One of the save-the-economy notions floating around Washington these days is something called the American Infrastructure Financing Authority It’s a public-private approach to refurbishing and modernizing our roads, bridges, public transit, schools, and other infrastructure.
In its current proposal form, it would have the government front $10 billion in start up capital for infrastructure projects that would pay for themselves over time (e.g. through tolls), with private parties providing the bulk of the capital needed to fully fund these projects. The incentive for these private parties is government guarantees to protect their investments.
Not a bad idea. It’s pathetically small in terms of the badly aging infrastructure it hopes to improve and the jobs it seeks to create. But in the context of present-day Washington, surprisingly commonsensical.
Only there’s a better way. One that could generate far, far more capital toward infrastructure improvement and create far, far more jobs. It’s a private sector-only approach to these challenges.
Here’s the idea:
Corporate America has an estimated $1.5 trillion in house it isn’t using to expand because demand (at least in this country) doesn’t warrant investing this vast sum in expansion. This money is now also being seen by CFOs as necessary reserves in case the economy tanks still further. This $1.5 trillion is therefore not likely to go into a private infrastructure initiative.

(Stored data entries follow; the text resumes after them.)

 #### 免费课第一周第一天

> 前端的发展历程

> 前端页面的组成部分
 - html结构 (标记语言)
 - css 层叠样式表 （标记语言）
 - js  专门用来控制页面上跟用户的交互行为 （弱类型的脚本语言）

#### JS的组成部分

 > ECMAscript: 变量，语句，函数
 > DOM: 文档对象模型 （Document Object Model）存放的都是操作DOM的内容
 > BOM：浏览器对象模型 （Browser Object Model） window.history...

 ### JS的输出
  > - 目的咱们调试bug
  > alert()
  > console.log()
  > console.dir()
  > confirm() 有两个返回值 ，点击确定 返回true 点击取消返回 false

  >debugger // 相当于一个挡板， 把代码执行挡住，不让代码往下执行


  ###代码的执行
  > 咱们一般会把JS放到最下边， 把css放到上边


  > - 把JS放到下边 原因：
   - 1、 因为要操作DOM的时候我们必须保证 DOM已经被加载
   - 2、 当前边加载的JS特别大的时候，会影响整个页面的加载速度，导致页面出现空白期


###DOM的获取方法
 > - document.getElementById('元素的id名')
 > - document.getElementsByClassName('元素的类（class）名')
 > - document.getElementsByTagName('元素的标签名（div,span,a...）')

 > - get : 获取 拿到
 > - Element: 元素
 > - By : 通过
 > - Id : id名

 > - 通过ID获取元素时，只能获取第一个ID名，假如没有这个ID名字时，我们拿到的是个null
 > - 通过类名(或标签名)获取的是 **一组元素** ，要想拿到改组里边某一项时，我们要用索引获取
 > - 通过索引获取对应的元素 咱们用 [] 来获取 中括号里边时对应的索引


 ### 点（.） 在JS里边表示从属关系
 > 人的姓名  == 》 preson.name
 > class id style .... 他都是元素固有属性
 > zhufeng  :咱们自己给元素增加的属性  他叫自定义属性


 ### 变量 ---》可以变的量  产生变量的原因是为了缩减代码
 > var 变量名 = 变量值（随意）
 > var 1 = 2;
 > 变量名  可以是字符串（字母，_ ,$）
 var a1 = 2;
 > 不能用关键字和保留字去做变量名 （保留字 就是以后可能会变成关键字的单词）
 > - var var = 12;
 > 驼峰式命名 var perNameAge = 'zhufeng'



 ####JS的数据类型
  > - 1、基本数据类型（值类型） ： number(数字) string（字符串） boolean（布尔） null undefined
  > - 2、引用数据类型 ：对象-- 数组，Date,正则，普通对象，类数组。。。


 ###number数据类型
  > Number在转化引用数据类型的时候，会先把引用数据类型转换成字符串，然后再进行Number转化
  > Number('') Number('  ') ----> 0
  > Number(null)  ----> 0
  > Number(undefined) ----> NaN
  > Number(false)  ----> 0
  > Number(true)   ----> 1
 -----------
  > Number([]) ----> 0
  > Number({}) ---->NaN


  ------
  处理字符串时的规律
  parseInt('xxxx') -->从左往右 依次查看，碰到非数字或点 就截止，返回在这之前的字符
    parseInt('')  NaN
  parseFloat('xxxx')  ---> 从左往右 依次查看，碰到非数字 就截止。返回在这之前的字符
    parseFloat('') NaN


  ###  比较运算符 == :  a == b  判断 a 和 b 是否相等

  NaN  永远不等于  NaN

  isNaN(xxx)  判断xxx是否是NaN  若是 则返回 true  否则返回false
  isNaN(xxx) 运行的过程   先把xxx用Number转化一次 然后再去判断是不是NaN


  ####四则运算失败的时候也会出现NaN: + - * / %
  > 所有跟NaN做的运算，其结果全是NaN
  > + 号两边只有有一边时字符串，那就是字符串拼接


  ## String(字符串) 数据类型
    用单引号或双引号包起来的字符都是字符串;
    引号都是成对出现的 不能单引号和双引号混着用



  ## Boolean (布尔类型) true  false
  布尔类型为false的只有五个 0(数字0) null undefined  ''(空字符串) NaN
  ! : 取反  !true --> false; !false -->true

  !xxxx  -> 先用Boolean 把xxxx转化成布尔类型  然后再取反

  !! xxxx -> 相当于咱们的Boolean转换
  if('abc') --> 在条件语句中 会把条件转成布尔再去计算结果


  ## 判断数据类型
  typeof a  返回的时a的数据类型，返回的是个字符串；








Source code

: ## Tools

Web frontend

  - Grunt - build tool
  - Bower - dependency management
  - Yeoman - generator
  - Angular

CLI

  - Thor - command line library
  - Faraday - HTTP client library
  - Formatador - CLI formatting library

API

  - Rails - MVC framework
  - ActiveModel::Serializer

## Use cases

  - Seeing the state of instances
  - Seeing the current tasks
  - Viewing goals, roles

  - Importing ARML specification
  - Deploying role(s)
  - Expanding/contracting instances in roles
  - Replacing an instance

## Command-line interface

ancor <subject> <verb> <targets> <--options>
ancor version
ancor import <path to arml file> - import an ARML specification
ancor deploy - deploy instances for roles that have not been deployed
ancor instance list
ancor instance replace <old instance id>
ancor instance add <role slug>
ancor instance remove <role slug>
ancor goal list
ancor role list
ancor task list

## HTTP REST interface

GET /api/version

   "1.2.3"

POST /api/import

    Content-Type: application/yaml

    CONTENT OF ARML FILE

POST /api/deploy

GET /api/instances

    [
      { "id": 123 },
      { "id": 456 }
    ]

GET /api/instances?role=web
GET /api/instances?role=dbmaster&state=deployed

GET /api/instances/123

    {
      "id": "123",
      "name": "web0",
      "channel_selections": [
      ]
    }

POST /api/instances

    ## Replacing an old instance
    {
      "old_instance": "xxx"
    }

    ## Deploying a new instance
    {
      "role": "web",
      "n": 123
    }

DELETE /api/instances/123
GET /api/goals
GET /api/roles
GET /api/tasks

Large corporations, however, have one other major asset that might be applied to this purpose. Their ability to borrow at the exceptionally low rates being held down by the Fed. While small businesses can’t tap this cheap money because banks and investors shy away from lending to them, large corporations with good looking balance sheets and the implied backing of the Fed, can tap this well easily. Thus a great deal of cheap borrowed money could potentially go into a large corporations-only private infrastructure initiative.
What would it cost an individual company to be part of such an initiative? Not much on a yearly basis. Borrowing rates (from banks or via bonds) for highly rated corporations are piddling today. A $10 million or $20 million project to improve schools, roads, public transit, bridge repair, or other infrastructure could be funded for a few hundred thousand in interest payments annually — and the principal easily rolled over years down the road.
Multiply that one private company-funded project by thousands of projects, you get big bucks flowing into infrastructure improvement and big number job creation. The source of funding here is banks or the market, with no government participation. The cost guarantor is not one government but many large corporate entities.
Now, one might ask, why should companies do this? One answer comes from not viewing large corporations as inherently evil entities and their top management as mindless parasites. These people know the consequences of deficient infrastructure better than most Americans, and the consequences of excessive long-term unemployment for company bottom lines. They’re also, by in large, decent people who don’t wish to watch their country’s economy going down the drain and their fellow Americans suffering.
In purely business terms, a company leveraging annual outlays of a few hundred thousand dollars in interest payments to put hundreds of people to work on worthwhile infrastructure projects is great public relations, and could almost certainly be written off as such or otherwise handled in a tax-friendly way via a corporate-related foundation.
Infrastructure that benefits everyone might also be especially beneficial to companies funding it. Roads on which companies trucks run, public transit and highways bringing company employees to work, clean water needed in huge qualities by many companies for their own operations, might be a special focus of any given company’s own initiative. And if this spending relieves a local government from a project’s cost, would that government object? A silly question. That government would simply have more money to spend on other infrastructure needs.
It’s obvious to anyone who knows how large corporations actually operate that the basic idea here is anything but new. Some computer companies have long supplied schools with their products to promote computer literacy and product identification that will help their sales in the future. Some financial service giants have long promoted financial education in schools because they want to gain creds with tomorrow’s investors. Big companies have been gifting public infrastructure in all sorts of ways over the years.
What’s new here is the scope of the proposal, its systematic and far more expansive nature. And most important, the funding mechanism — tapping the huge pool of capital in banks and in the market that is currently not going to where it should be going — infrastructure improvement and jobs creation — at a time when a Washington train wrecked government can’t (for fiscal reasons) or won’t (for political reasons) provide the capital to do what has to be done in this realm.
So Corporate America has to step up and do the job. Corporate America, which for sound business reasons won’t tap its $1.5 trillion in stockpiled wealth to reanimate the economy, must use its good credit borrowing status to unlock the unused (or misused) capital in banks and markets to repair America and put it back to work.
There are many vital things at stake here. One of them is the salvation of the kind of capitalism this country has long known and whose fruits we’ve long enjoyed.